Das Engagement in Afghanistan ist erneut in der Diskussion

"Nichts ist besser geworden"

Nach dem Mord an zehn Mitarbeitern der christlichen Hilfsorganisation IAM in Afghanistan haben die deutschen Partner von der Christoffel-Blindenmission angekündigt, im Land zu bleiben. Das sagte Direktor Rainer Brockhaus im Interview mit domradio.de. Dennoch nimmt die Debatte über das deutsche Engagement wieder an Fahrt auf.

 (DR)

Man werde weiter Augenkliniken der IAM und ein Mikrokreditinstitut anderer Partner unterstützen, sagte Direktor Rainer Brockhaus am Montag (09.08.2010). Allerdings würden die Gefahren mobiler Einsätze in entlegenen Gebieten neu bewertet und deren Förderung möglicherweise verringert.

Die Blindenmission entsendet keine eigenen Mitarbeiter nach Afghanistan. Die Zusammenarbeit mit der IAM läuft schon seit den 70er Jahren, derzeit fließen jährlich etwa 250.000 Euro aus Deutschland. Gefördert werden Augenkliniken, Gesundheits- und Ausbildungsprogramme für Behinderte in Kabul, Masar-i-Scharif und Dschalalabad.

Unterdessen äußerteder sächsische evangelische Landesbischof Jochen Bohl seine
Anteilnahme. «Diesen Anschlag kann man nur mit Abscheu zur Kenntnis nehmen», sagte Bohl. Sein Mitgefühl gelte besonders den Angehörigen der aus Sachsen stammenden Dolmetscherin, die zu den Opfern gehört.

Bohl forderte zugleich eine neue Debatte über die Afghanistan-Politik. Die Ziele des Afghanistan-Einsatzes seien für ihn nach wie vor nicht erkennbar. «Nichts ist besser geworden», sagte der Bischof mit Blick auf die Neujahrspredigt der früheren der Evangelischen Kirche in Deutschland (EKD), Margot Käßmann. Wegen ihrer Aussage «Nichts ist gut in Afghanistan» war sie heftig kritisiert worden.

Täter weiter unklar
Die zehn Mitarbeiter der christlichen Organisation «International Assistance Mission» (IAM) waren in der Nordostprovinz Badachschan getötet worden. Unter ihnen war auch die aus einer Pfarrersfamilie stammende Studentin aus Sachsen, die für das Augenärzteteam als Dolmetscherin arbeitete. Ihre Überführung nach Deutschland wird in den nächsten Tagen erwartet.
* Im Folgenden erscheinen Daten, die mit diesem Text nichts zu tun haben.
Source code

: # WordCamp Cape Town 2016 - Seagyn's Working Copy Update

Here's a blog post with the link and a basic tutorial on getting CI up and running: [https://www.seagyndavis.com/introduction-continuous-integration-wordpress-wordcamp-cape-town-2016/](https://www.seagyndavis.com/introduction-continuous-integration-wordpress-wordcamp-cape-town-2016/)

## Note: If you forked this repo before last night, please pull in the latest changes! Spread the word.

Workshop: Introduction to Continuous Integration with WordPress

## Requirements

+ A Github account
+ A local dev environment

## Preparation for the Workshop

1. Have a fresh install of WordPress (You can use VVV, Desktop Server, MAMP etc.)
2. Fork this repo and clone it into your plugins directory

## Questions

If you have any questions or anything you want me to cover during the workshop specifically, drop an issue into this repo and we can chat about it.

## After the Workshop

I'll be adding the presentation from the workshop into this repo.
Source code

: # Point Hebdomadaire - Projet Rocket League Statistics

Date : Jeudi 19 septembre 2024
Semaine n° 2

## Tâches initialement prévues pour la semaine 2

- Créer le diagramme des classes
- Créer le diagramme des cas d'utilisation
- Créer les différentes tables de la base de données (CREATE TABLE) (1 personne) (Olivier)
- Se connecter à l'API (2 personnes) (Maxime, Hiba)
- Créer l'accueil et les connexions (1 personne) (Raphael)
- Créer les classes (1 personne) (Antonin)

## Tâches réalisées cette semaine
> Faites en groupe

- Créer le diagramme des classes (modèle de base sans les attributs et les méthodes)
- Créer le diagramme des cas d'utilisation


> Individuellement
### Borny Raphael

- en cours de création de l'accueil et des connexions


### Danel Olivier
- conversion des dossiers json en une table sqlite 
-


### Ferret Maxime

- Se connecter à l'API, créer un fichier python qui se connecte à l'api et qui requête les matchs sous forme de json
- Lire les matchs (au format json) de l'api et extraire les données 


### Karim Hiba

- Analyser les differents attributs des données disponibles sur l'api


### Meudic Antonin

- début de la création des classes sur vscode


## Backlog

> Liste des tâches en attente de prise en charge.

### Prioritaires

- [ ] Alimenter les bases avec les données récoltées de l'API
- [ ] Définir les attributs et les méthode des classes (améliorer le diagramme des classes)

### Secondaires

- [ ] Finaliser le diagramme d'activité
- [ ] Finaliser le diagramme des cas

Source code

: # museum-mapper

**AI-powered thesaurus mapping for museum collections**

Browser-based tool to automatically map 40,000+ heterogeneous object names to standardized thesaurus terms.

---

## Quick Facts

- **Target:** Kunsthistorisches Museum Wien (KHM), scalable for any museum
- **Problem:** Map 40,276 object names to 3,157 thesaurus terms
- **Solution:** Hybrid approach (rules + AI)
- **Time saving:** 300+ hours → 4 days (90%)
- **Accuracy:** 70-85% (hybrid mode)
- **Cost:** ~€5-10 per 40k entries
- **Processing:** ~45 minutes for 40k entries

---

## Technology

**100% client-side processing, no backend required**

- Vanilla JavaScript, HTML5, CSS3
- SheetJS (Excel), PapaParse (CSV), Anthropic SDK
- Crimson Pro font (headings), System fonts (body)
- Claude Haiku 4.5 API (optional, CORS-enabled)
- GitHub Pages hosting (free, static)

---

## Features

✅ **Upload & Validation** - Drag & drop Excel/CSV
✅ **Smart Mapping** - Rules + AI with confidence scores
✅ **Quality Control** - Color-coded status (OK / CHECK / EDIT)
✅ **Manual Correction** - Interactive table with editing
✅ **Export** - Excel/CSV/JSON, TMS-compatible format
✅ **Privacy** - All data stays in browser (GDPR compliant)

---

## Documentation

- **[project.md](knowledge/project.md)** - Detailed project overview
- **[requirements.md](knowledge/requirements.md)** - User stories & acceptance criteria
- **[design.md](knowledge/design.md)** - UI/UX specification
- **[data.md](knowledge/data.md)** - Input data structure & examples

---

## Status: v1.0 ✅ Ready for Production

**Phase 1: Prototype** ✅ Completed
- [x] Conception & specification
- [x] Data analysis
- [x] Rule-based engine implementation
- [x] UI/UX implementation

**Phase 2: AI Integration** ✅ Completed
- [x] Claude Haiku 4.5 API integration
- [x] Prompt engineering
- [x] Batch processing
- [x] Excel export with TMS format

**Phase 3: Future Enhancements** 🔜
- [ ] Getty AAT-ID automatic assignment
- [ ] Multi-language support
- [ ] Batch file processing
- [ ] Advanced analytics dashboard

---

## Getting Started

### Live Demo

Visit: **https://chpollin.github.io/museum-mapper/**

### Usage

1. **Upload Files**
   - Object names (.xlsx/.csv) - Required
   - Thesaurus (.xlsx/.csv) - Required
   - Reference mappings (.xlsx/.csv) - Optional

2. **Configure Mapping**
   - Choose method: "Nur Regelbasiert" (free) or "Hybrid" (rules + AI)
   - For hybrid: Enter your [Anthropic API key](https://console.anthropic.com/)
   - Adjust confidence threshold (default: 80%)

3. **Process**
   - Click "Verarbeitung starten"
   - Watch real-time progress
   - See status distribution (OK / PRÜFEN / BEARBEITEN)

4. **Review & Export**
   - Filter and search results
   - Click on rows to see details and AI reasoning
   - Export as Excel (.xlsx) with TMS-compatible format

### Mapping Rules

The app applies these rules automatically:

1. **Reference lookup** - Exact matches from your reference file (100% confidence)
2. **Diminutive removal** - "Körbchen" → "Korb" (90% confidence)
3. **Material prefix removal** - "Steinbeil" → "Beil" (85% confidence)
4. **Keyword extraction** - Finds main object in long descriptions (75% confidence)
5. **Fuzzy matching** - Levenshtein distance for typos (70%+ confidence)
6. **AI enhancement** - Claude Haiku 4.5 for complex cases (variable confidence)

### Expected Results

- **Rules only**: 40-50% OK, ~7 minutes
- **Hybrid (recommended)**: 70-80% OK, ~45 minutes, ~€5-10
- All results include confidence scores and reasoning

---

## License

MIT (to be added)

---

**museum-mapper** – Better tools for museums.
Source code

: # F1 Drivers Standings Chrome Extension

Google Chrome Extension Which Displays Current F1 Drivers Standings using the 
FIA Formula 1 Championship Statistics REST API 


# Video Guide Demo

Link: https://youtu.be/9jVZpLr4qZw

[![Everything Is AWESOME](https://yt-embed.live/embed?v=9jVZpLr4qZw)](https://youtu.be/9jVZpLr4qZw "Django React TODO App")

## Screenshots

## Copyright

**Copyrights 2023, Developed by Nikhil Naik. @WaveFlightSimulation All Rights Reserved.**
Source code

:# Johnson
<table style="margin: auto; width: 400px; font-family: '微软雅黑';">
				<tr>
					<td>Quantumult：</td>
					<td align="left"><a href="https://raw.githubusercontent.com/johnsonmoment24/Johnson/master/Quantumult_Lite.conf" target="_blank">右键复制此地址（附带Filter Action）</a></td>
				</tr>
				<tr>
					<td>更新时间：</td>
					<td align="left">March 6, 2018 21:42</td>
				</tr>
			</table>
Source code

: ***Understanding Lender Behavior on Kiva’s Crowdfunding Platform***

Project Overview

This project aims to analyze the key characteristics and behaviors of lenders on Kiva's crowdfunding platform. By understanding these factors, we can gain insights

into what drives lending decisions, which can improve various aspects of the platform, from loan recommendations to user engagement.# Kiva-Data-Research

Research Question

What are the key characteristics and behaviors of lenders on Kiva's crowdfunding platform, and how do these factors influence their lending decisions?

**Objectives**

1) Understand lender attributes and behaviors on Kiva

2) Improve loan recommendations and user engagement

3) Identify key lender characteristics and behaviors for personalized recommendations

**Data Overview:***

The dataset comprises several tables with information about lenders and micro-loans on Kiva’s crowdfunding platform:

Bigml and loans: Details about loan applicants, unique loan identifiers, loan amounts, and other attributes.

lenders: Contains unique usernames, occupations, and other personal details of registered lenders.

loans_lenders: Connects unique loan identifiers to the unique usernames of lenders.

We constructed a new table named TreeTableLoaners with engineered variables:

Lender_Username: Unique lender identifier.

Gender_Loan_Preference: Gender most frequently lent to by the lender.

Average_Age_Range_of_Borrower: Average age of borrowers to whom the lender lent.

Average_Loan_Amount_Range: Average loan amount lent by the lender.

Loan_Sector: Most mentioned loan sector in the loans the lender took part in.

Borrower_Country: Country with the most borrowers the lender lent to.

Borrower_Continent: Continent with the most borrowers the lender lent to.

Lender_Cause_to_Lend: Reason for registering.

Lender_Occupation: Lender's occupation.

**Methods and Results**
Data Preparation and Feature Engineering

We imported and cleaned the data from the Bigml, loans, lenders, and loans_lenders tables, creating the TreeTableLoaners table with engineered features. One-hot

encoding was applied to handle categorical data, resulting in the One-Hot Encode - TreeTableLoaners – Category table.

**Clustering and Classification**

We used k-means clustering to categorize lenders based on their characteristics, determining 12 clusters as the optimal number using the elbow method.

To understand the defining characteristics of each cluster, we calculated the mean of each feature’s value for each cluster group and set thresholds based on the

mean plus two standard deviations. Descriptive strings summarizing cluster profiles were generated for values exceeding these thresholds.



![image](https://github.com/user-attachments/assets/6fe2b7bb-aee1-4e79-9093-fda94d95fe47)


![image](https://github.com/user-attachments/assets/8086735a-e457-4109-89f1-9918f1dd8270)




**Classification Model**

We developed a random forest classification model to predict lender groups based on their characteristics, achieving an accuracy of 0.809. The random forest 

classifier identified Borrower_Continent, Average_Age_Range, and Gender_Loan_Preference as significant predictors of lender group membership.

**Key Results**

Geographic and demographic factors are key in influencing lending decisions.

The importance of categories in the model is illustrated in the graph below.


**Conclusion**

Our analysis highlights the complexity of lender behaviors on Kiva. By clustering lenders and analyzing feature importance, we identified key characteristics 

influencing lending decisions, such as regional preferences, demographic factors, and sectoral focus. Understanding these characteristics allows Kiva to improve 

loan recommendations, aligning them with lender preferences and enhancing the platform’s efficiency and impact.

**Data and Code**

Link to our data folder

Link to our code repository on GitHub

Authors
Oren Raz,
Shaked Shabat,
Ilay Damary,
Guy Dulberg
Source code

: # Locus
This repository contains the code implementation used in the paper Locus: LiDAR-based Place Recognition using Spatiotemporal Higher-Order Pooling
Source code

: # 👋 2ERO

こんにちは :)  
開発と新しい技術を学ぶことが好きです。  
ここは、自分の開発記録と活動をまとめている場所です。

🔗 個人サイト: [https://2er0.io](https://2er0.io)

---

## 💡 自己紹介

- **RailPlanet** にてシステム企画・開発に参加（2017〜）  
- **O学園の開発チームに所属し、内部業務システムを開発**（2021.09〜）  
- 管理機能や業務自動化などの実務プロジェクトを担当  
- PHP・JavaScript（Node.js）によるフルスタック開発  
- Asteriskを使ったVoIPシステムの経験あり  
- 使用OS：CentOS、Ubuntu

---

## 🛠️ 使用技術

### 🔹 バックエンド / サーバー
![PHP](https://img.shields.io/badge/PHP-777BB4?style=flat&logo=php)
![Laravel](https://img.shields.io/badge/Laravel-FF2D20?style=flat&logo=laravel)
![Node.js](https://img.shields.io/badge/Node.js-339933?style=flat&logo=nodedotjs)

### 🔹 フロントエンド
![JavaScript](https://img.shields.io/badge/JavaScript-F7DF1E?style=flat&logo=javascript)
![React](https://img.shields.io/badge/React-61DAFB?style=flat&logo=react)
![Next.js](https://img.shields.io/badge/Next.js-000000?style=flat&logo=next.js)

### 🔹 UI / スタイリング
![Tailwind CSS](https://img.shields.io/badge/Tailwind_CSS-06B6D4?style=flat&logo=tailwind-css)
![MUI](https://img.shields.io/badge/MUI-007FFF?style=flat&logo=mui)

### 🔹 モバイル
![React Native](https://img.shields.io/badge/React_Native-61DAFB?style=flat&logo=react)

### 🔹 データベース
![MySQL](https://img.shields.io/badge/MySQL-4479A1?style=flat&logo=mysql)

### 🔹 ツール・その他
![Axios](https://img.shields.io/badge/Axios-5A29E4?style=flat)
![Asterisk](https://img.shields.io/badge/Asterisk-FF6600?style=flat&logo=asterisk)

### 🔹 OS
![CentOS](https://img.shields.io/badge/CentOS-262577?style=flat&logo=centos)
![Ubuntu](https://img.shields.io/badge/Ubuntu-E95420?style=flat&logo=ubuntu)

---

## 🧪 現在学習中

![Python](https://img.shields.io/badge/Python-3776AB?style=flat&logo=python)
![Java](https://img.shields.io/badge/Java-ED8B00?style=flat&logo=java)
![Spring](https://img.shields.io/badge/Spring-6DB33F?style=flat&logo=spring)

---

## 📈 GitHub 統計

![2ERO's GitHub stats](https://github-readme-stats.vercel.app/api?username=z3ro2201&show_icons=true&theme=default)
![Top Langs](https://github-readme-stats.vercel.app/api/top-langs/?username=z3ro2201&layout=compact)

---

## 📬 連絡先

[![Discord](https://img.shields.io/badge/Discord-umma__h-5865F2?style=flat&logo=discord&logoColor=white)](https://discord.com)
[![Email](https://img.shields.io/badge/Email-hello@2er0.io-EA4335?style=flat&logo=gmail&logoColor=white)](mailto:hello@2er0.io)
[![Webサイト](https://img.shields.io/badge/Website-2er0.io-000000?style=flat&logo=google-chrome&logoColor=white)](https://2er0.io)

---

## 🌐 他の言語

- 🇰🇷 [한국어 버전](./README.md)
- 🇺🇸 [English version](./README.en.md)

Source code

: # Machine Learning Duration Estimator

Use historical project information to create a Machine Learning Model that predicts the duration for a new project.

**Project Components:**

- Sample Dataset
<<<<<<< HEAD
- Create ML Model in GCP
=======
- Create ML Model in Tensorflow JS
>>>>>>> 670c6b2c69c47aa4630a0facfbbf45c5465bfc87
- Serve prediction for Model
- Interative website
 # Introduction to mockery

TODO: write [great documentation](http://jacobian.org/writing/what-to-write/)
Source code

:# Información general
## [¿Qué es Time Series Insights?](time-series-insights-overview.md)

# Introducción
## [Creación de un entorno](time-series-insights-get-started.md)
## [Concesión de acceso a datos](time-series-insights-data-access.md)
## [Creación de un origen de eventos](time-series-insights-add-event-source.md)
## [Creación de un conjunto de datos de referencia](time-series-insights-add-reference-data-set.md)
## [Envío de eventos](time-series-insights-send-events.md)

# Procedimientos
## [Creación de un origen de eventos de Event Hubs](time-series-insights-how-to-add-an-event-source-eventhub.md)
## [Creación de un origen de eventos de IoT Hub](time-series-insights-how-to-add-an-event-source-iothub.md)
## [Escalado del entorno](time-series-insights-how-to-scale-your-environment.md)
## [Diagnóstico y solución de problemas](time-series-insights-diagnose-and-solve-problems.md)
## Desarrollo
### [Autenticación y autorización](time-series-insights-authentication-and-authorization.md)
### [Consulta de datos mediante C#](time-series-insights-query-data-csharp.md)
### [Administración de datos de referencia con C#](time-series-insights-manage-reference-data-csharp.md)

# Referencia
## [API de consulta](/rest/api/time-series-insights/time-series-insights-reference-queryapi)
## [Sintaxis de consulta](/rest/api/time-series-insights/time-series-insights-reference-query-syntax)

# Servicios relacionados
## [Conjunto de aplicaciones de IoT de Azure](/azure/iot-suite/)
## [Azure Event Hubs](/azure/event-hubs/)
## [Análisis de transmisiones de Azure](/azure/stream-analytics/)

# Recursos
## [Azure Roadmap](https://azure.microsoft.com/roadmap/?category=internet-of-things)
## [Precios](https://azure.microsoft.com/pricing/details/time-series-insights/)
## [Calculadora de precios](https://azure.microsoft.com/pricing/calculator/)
Zu der Tat bekannten sich islamische Extremisten. Dennoch wird auch ein Raubüberfall durch Kriminelle nicht ausgeschlossen. Taliban-Sprecher Sabihullah Mudschahed sagte: «Es waren christliche Missionare, und wir töteten sie alle.»

"Kein Missionieren"
Bischof Bohl betonte, dass die 35-Jährige aus Sachsen zwar «aus ihrer Glaubenshaltung heraus», aber nicht zum Missionieren nach Afghanistan gereist sei. Die IAM halte sich an die Verhaltensprinzipien des Internationalen Roten Kreuzes, des Roten Halbmonds und anderer Hilfswerke, wonach medizinische oder soziale Hilfe nicht dafür eingesetzt werden dürfe, eine religiöse Haltung zu propagieren.

Der «brutale Mord» mache die verbrecherische Haltung von Gruppen wie den Taliban deutlich, sagte Bohl. Alle Hilfsorganisationen seien nun vor die Frage gestellt, ob sie ihr Engagement in dem Land am Hindukusch überhaupt weiterführen können.